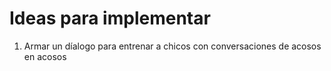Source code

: # Ideas para implementar 

1. Armar un díalogo para entrenar a chicos con conversaciones de acosos en acosos
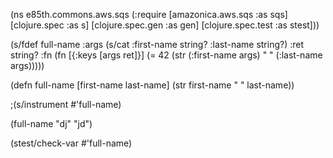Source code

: (ns e85th.commons.aws.sqs
  (:require [amazonica.aws.sqs :as sqs]
            [clojure.spec :as s]
            [clojure.spec.gen :as gen]
            [clojure.spec.test :as stest]))

(s/fdef full-name
  :args (s/cat :first-name string? :last-name string?)
  :ret string?
  :fn (fn [{:keys [args ret]}]
        (= 42 (str (:first-name args) " " (:last-name args)))))


(defn full-name
  [first-name last-name]
  (str first-name " " last-name))

;(s/instrument #'full-name)

(full-name "dj" "jd")


(stest/check-var #'full-name)
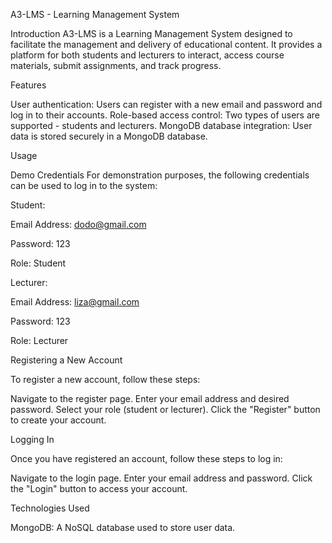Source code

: A3-LMS - Learning Management System

Introduction
A3-LMS is a Learning Management System designed to facilitate the management and delivery of educational content. It provides a platform for both students and lecturers to interact, access course materials, submit assignments, and track progress.

Features

User authentication: Users can register with a new email and password and log in to their accounts.
Role-based access control: Two types of users are supported - students and lecturers.
MongoDB database integration: User data is stored securely in a MongoDB database.

Usage

Demo Credentials
For demonstration purposes, the following credentials can be used to log in to the system:

Student:

Email Address: dodo@gmail.com    

Password: 123

Role: Student

Lecturer:

Email Address: liza@gmail.com

Password: 123

Role: Lecturer

Registering a New Account

To register a new account, follow these steps:

Navigate to the register page.
Enter your email address and desired password.
Select your role (student or lecturer).
Click the "Register" button to create your account.

Logging In

Once you have registered an account, follow these steps to log in:

Navigate to the login page.
Enter your email address and password.
Click the "Login" button to access your account.

Technologies Used

MongoDB: A NoSQL database used to store user data.
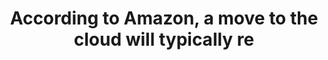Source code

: ---
layout: answer
title: "According to Amazon, a move to the cloud will typically re"
blurb: "More often than not, a move to the cloud will result in lower variable costs as well as lower upfront costs. Remember that when taking a certification e"
quid: 74
---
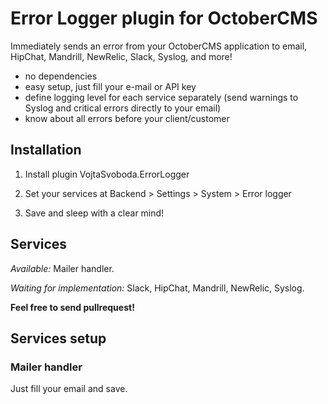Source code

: # Error Logger plugin for OctoberCMS

Immediately sends an error from your OctoberCMS application to email, HipChat, Mandrill, NewRelic, Slack, Syslog, and more!

- no dependencies
- easy setup, just fill your e-mail or API key
- define logging level for each service separately (send warnings to Syslog and critical errors directly to your email)
- know about all errors before your client/customer

## Installation

1. Install plugin VojtaSvoboda.ErrorLogger

2. Set your services at Backend > Settings > System > Error logger

3. Save and sleep with a clear mind!

## Services

_Available:_ Mailer handler.

_Waiting for implementation:_ Slack, HipChat, Mandrill, NewRelic, Syslog.

**Feel free to send pullrequest!**

## Services setup

### Mailer handler

Just fill your email and save.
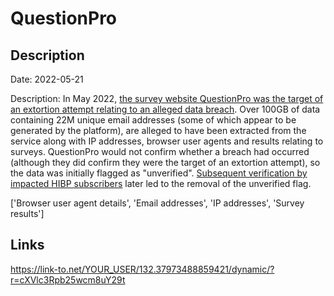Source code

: # QuestionPro

## Description

Date: 2022-05-21

Description:
In May 2022, <a href="https://www.bleepingcomputer.com/news/security/hackers-try-to-extort-survey-firm-questionpro-after-alleged-data-theft/" target="_blank" rel="noopener">the survey website QuestionPro was the target of an extortion attempt relating to an alleged data breach</a>. Over 100GB of data containing 22M unique email addresses (some of which appear to be generated by the platform), are alleged to have been extracted from the service along with IP addresses, browser user agents and results relating to surveys. QuestionPro would not confirm whether a breach had occurred (although they did confirm they were the target of an extortion attempt), so the data was initially flagged as &quot;unverified&quot;. <a href="https://twitter.com/troyhunt/status/1555696116351377410" target="_blank" rel="noopener">Subsequent verification by impacted HIBP subscribers</a> later led to the removal of the unverified flag.


['Browser user agent details', 'Email addresses', 'IP addresses', 'Survey results']

## Links

https://link-to.net/YOUR_USER/132.37973488859421/dynamic/?r=cXVlc3Rpb25wcm8uY29t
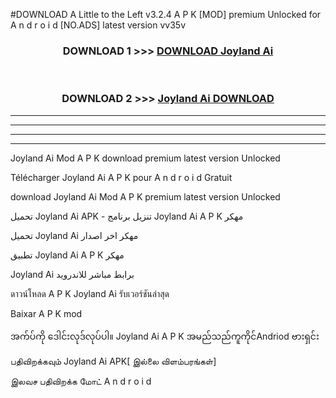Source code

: #DOWNLOAD A Little to the Left v3.2.4 A P K [MOD] premium Unlocked for A n d r o i d [NO.ADS] latest version vv35v 



<div align="center">

<h3>DOWNLOAD 1 >>> <a href="https://downloadmod1.web.app/?judul=Joyland Ai ">DOWNLOAD Joyland Ai </a></h3><br>

<h3>DOWNLOAD 2 >>> <a href="https://downloadmod1.web.app/?judul=Joyland Ai ">Joyland Ai  DOWNLOAD </a></h3>

</div>


----------------------------------------------------------

----------------------------------------------------------

----------------------------------------------------------

----------------------------------------------------------


Joyland Ai  Mod A P K download premium latest version Unlocked

Télécharger Joyland Ai  A P K pour A n d r o i d Gratuit

download Joyland Ai  Mod A P K premium latest version Unlocked

تحميل Joyland Ai  APK - تنزيل برنامج Joyland Ai  A P K مهكر

تحميل Joyland Ai  مهكر اخر اصدار

تطبيق Joyland Ai  A P K مهكر

Joyland Ai  برابط مباشر للاندرويد

ดาวน์โหลด A P K Joyland Ai  รับเวอร์ชันล่าสุด

Baixar A P K mod

အက်ပ်ကို ဒေါင်းလုဒ်လုပ်ပါ။ Joyland Ai  A P K အမည်သည်ကူကိုင်Andriod ဗားရှင်း

பதிவிறக்கவும் Joyland Ai  APK[ இல்லை விளம்பரங்கள்] 
 
இலவச பதிவிறக்க மோட் A n d r o i d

TASK DESCRIPTION |
From the line that contains "Baixar A P K mod" down to the last line of the listing above, repeat each line exactly, and include nothing else.

FINISHED TASK |
Baixar A P K mod

အက်ပ်ကို ဒေါင်းလုဒ်လုပ်ပါ။ Joyland Ai  A P K အမည်သည်ကူကိုင်Andriod ဗားရှင်း

பதிவிறக்கவும் Joyland Ai  APK[ இல்லை விளம்பரங்கள்] 
 
இலவச பதிவிறக்க மோட் A n d r o i d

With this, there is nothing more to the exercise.